The new Apple TV comes in 32 GB and 64 GB flavours, but Apple doesn’t want you using all that space up too quickly. Developers have to comply to strict rules about how their apps can use local storage. For starters, the app binaries themselves cannot exceed 200 megabytes of static resources: any resources required over that cap must be available to download on-demand and are only cached for a limited time. This means that games are going to have to really reorganize their code to segment their gigabyte blogs into small level chunks.
In addition, Apple says the Apple TV has no app-accessible persistent local storage. This means that all data must also reside in iCloud, such that if the system decides to delete the app data, it can be redownloaded.
From the developer reference:
There is no persistent local storage for apps on Apple TV. This means that every app developed for the new Apple TV must be able to store data in iCloud and retrieve it in a way that provides a great customer experience. Along with the lack of local storage, the maximum size of an Apple TV app is limited to 200MB. Anything beyond this size needs to be packaged and loaded using on-demand resources. Knowing how and when to load new assets while keeping your users engaged is critical to creating a successful app.
The 200 MB limit places a cap on what is possible with the Apple TV for sure. However, a lot of games capable of running on A8 hardware will still be feasible. It will, however, require a lot of work on the developer’s behalf to get the app compatible with the TV. If their game exceeds 200 MB on iPhone or iPad, a lot of refactoring will be needed to make the game fit the Apple TV 200 MB initial app size limit.
Data beyond the 200 MB limit will be cached for an indeterminate period of time, then deleted automatically by the system. This could mean big data cap bills if you switch between a lot of apps — the Apple TV will have to redownload hundreds of megabytes of assets for every app and game used.

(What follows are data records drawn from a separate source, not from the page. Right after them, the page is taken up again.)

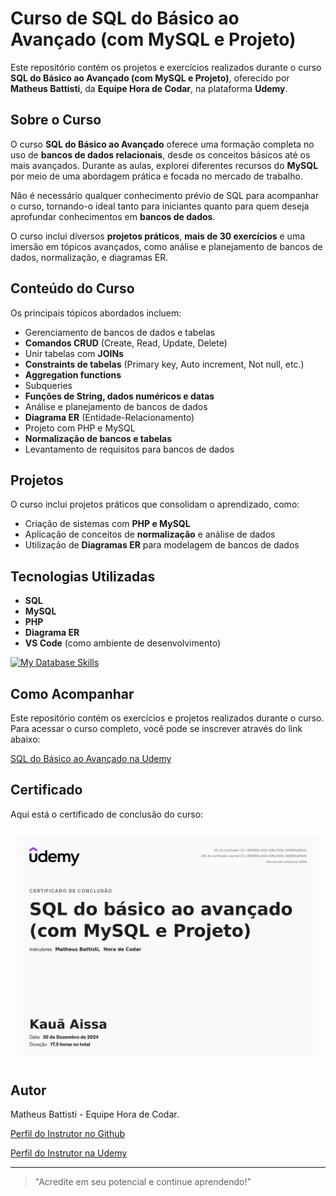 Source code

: # Curso de SQL do Básico ao Avançado (com MySQL e Projeto)

Este repositório contém os projetos e exercícios realizados durante o curso **SQL do Básico ao Avançado (com MySQL e Projeto)**, oferecido por **Matheus Battisti**, da **Equipe Hora de Codar**, na plataforma **Udemy**.

## Sobre o Curso

O curso **SQL do Básico ao Avançado** oferece uma formação completa no uso de **bancos de dados relacionais**, desde os conceitos básicos até os mais avançados. Durante as aulas, explorei diferentes recursos do **MySQL** por meio de uma abordagem prática e focada no mercado de trabalho.

Não é necessário qualquer conhecimento prévio de SQL para acompanhar o curso, tornando-o ideal tanto para iniciantes quanto para quem deseja aprofundar conhecimentos em **bancos de dados**.

O curso inclui diversos **projetos práticos**, **mais de 30 exercícios** e uma imersão em tópicos avançados, como análise e planejamento de bancos de dados, normalização, e diagramas ER.

## Conteúdo do Curso

Os principais tópicos abordados incluem:

- Gerenciamento de bancos de dados e tabelas
- **Comandos CRUD** (Create, Read, Update, Delete)
- Unir tabelas com **JOINs**
- **Constraints de tabelas** (Primary key, Auto increment, Not null, etc.)
- **Aggregation functions**
- Subqueries
- **Funções de String, dados numéricos e datas**
- Análise e planejamento de bancos de dados
- **Diagrama ER** (Entidade-Relacionamento)
- Projeto com PHP e MySQL
- **Normalização de bancos e tabelas**
- Levantamento de requisitos para bancos de dados

## Projetos

O curso inclui projetos práticos que consolidam o aprendizado, como:

- Criação de sistemas com **PHP e MySQL**
- Aplicação de conceitos de **normalização** e análise de dados
- Utilização de **Diagramas ER** para modelagem de bancos de dados

## Tecnologias Utilizadas

- **SQL**
- **MySQL**
- **PHP**
- **Diagrama ER**
- **VS Code** (como ambiente de desenvolvimento)

[![My Database Skills](https://skillicons.dev/icons?i=mysql,php,vscode,&perline=13)](#)

## Como Acompanhar

Este repositório contém os exercícios e projetos realizados durante o curso. Para acessar o curso completo, você pode se inscrever através do link abaixo:

[SQL do Básico ao Avançado na Udemy](https://www.udemy.com/course/sql-do-basico-ao-avancado-com-mysql-e-projeto/?kw=mysql&src=sac&couponCode=NEWYEARCAREER)

## Certificado

Aqui está o certificado de conclusão do curso:

![Certificado do Curso](/assets/curso_sql.jpg)

## Autor

Matheus Battisti - Equipe Hora de Codar.

[Perfil do Instrutor no Github](https://github.com/matheusbattisti)

[Perfil do Instrutor na Udemy](https://www.udemy.com/user/matheus-battisti/)

---

> "Acredite em seu potencial e continue aprendendo!"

For instance, Infinity Blade will need to remodel the way their apps load game content. They can’t ship it all as one big blob of data anymore — it just doesn’t fit the restrictions Apple has set out for its TV hardware. One upside is that this may encourage developers to adopt On-Demand Resources across all its apps — reliving some of the space constraints from iPhones and iPads — as they have to rework it for the Apple TV anyway.